::: Data to examine :::

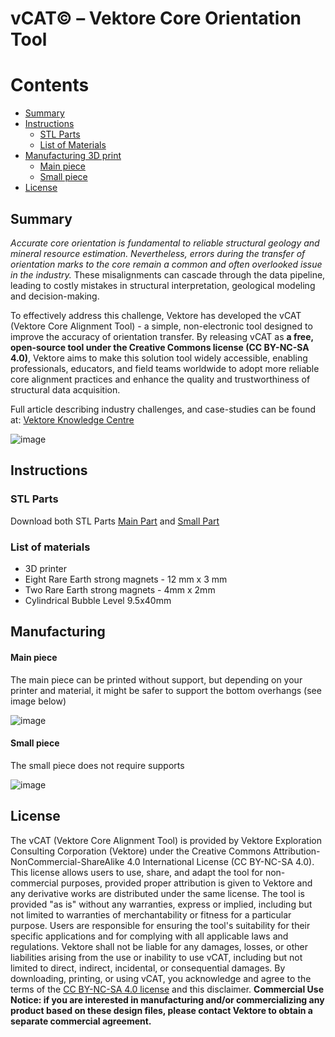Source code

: # vCAT© – Vektore Core Orientation Tool
# Contents
- [Summary](#summary)
- [Instructions](#instructions)
  - [STL Parts](#stl-parts)
  - [List of Materials](#list-of-materials)
- [Manufacturing 3D print](#manufacturing)
  - [Main piece](#main-piece)
  - [Small piece](#small-piece)
- [License](#license)

## Summary
*Accurate core orientation is fundamental to reliable structural geology and mineral resource estimation. Nevertheless, errors during the transfer of orientation marks to the core remain a common and often overlooked issue in the industry.* These misalignments can cascade through the data pipeline, leading to costly mistakes in structural interpretation, geological modeling and decision-making.

To effectively address this challenge, Vektore has developed the vCAT (Vektore Core Alignment Tool) - a simple, non-electronic tool designed to improve the accuracy of orientation transfer. By releasing vCAT as **a free, open-source tool under the Creative Commons license (CC BY-NC-SA 4.0)**, Vektore aims to make this solution tool widely accessible, enabling professionals, educators, and field teams worldwide to adopt more reliable core alignment practices and enhance the quality and trustworthiness of structural data acquisition.

Full article describing industry challenges, and case-studies can be found at: [Vektore Knowledge Centre](https://vektore.com/knowledge-centre/)

![image](https://github.com/user-attachments/assets/3e5265b7-b6f1-43a9-8e7d-248e6f7c5f00)

## Instructions
### STL Parts
Download both STL Parts [Main Part](https://github.com/Vektore-Developers/vCAT/blob/048c04df757a4d2b3cc974fd2812fd42f269fa13/vCAT%20Main%20piece.stl) and [Small Part](https://github.com/Vektore-Developers/vCAT/blob/048c04df757a4d2b3cc974fd2812fd42f269fa13/vCAT%20Small%20piece.stl)

### List of materials
-	3D printer
-	Eight Rare Earth strong magnets - 12 mm x 3 mm
-	Two Rare Earth strong magnets - 4mm x 2mm
-	Cylindrical Bubble Level 9.5x40mm

## Manufacturing
#### Main piece
The main piece can be printed without support, but depending on your printer and material, it might be safer to support the bottom overhangs (see image below)

![image](https://github.com/user-attachments/assets/59301805-457e-444f-aba9-49874df79c48)

#### Small piece
The small piece does not require supports

![image](https://github.com/user-attachments/assets/187eb3d4-8b25-48cf-833d-2fc6b4aa3ed3)

## License
The vCAT (Vektore Core Alignment Tool) is provided by Vektore Exploration Consulting Corporation (Vektore) under the Creative Commons Attribution-NonCommercial-ShareAlike 4.0 International License (CC BY-NC-SA 4.0). This license allows users to use, share, and adapt the tool for non-commercial purposes, provided proper attribution is given to Vektore and any derivative works are distributed under the same license. The tool is provided "as is" without any warranties, express or implied, including but not limited to warranties of merchantability or fitness for a particular purpose. Users are responsible for ensuring the tool's suitability for their specific applications and for complying with all applicable laws and regulations. Vektore shall not be liable for any damages, losses, or other liabilities arising from the use or inability to use vCAT, including but not limited to direct, indirect, incidental, or consequential damages. By downloading, printing, or using vCAT, you acknowledge and agree to the terms of the [CC BY-NC-SA 4.0 license](https://creativecommons.org/licenses/by/4.0/legalcode) and this disclaimer. **Commercial Use Notice: if you are interested in manufacturing and/or commercializing any product based on these design files, please contact Vektore to obtain a separate commercial agreement.**

  
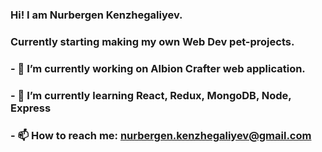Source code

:### Hi! I am Nurbergen Kenzhegaliyev. 
### Currently starting making my own Web Dev pet-projects.
### 
### - 🔭 I’m currently working on Albion Crafter web application.
### - 🌱 I’m currently learning React, Redux, MongoDB, Node, Express
### - 📫 How to reach me: nurbergen.kenzhegaliyev@gmail.com
<!--
**nurbergenkenzhegaliyev/nurbergenkenzhegaliyev** is a ✨ _special_ ✨ repository because its `README.md` (this file) appears on your GitHub profile.

Here are some ideas to get you started:

- 🔭 I’m currently working on ...
- 🌱 I’m currently learning ...
- 👯 I’m looking to collaborate on ...
- 🤔 I’m looking for help with ...
- 💬 Ask me about ...
- 📫 How to reach me: ...
- 😄 Pronouns: ...
- ⚡ Fun fact: ...
-->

:::

• _Task to carry out_: Each entry above must come back exactly as written. Drop the images.

• _Result for this exercise_:
Source code

: # vCAT© – Vektore Core Orientation Tool
# Contents
- [Summary](#summary)
- [Instructions](#instructions)
  - [STL Parts](#stl-parts)
  - [List of Materials](#list-of-materials)
- [Manufacturing 3D print](#manufacturing)
  - [Main piece](#main-piece)
  - [Small piece](#small-piece)
- [License](#license)

## Summary
*Accurate core orientation is fundamental to reliable structural geology and mineral resource estimation. Nevertheless, errors during the transfer of orientation marks to the core remain a common and often overlooked issue in the industry.* These misalignments can cascade through the data pipeline, leading to costly mistakes in structural interpretation, geological modeling and decision-making.

To effectively address this challenge, Vektore has developed the vCAT (Vektore Core Alignment Tool) - a simple, non-electronic tool designed to improve the accuracy of orientation transfer. By releasing vCAT as **a free, open-source tool under the Creative Commons license (CC BY-NC-SA 4.0)**, Vektore aims to make this solution tool widely accessible, enabling professionals, educators, and field teams worldwide to adopt more reliable core alignment practices and enhance the quality and trustworthiness of structural data acquisition.

Full article describing industry challenges, and case-studies can be found at: [Vektore Knowledge Centre](https://vektore.com/knowledge-centre/)

![image](https://github.com/user-attachments/assets/3e5265b7-b6f1-43a9-8e7d-248e6f7c5f00)

## Instructions
### STL Parts
Download both STL Parts [Main Part](https://github.com/Vektore-Developers/vCAT/blob/048c04df757a4d2b3cc974fd2812fd42f269fa13/vCAT%20Main%20piece.stl) and [Small Part](https://github.com/Vektore-Developers/vCAT/blob/048c04df757a4d2b3cc974fd2812fd42f269fa13/vCAT%20Small%20piece.stl)

### List of materials
-	3D printer
-	Eight Rare Earth strong magnets - 12 mm x 3 mm
-	Two Rare Earth strong magnets - 4mm x 2mm
-	Cylindrical Bubble Level 9.5x40mm

## Manufacturing
#### Main piece
The main piece can be printed without support, but depending on your printer and material, it might be safer to support the bottom overhangs (see image below)

![image](https://github.com/user-attachments/assets/59301805-457e-444f-aba9-49874df79c48)

#### Small piece
The small piece does not require supports

![image](https://github.com/user-attachments/assets/187eb3d4-8b25-48cf-833d-2fc6b4aa3ed3)

## License
The vCAT (Vektore Core Alignment Tool) is provided by Vektore Exploration Consulting Corporation (Vektore) under the Creative Commons Attribution-NonCommercial-ShareAlike 4.0 International License (CC BY-NC-SA 4.0). This license allows users to use, share, and adapt the tool for non-commercial purposes, provided proper attribution is given to Vektore and any derivative works are distributed under the same license. The tool is provided "as is" without any warranties, express or implied, including but not limited to warranties of merchantability or fitness for a particular purpose. Users are responsible for ensuring the tool's suitability for their specific applications and for complying with all applicable laws and regulations. Vektore shall not be liable for any damages, losses, or other liabilities arising from the use or inability to use vCAT, including but not limited to direct, indirect, incidental, or consequential damages. By downloading, printing, or using vCAT, you acknowledge and agree to the terms of the [CC BY-NC-SA 4.0 license](https://creativecommons.org/licenses/by/4.0/legalcode) and this disclaimer. **Commercial Use Notice: if you are interested in manufacturing and/or commercializing any product based on these design files, please contact Vektore to obtain a separate commercial agreement.**

  
Source code

:### Hi! I am Nurbergen Kenzhegaliyev. 
### Currently starting making my own Web Dev pet-projects.
### 
### - 🔭 I’m currently working on Albion Crafter web application.
### - 🌱 I’m currently learning React, Redux, MongoDB, Node, Express
### - 📫 How to reach me: nurbergen.kenzhegaliyev@gmail.com
<!--
**nurbergenkenzhegaliyev/nurbergenkenzhegaliyev** is a ✨ _special_ ✨ repository because its `README.md` (this file) appears on your GitHub profile.

Here are some ideas to get you started:

- 🔭 I’m currently working on ...
- 🌱 I’m currently learning ...
- 👯 I’m looking to collaborate on ...
- 🤔 I’m looking for help with ...
- 💬 Ask me about ...
- 📫 How to reach me: ...
- 😄 Pronouns: ...
- ⚡ Fun fact: ...
-->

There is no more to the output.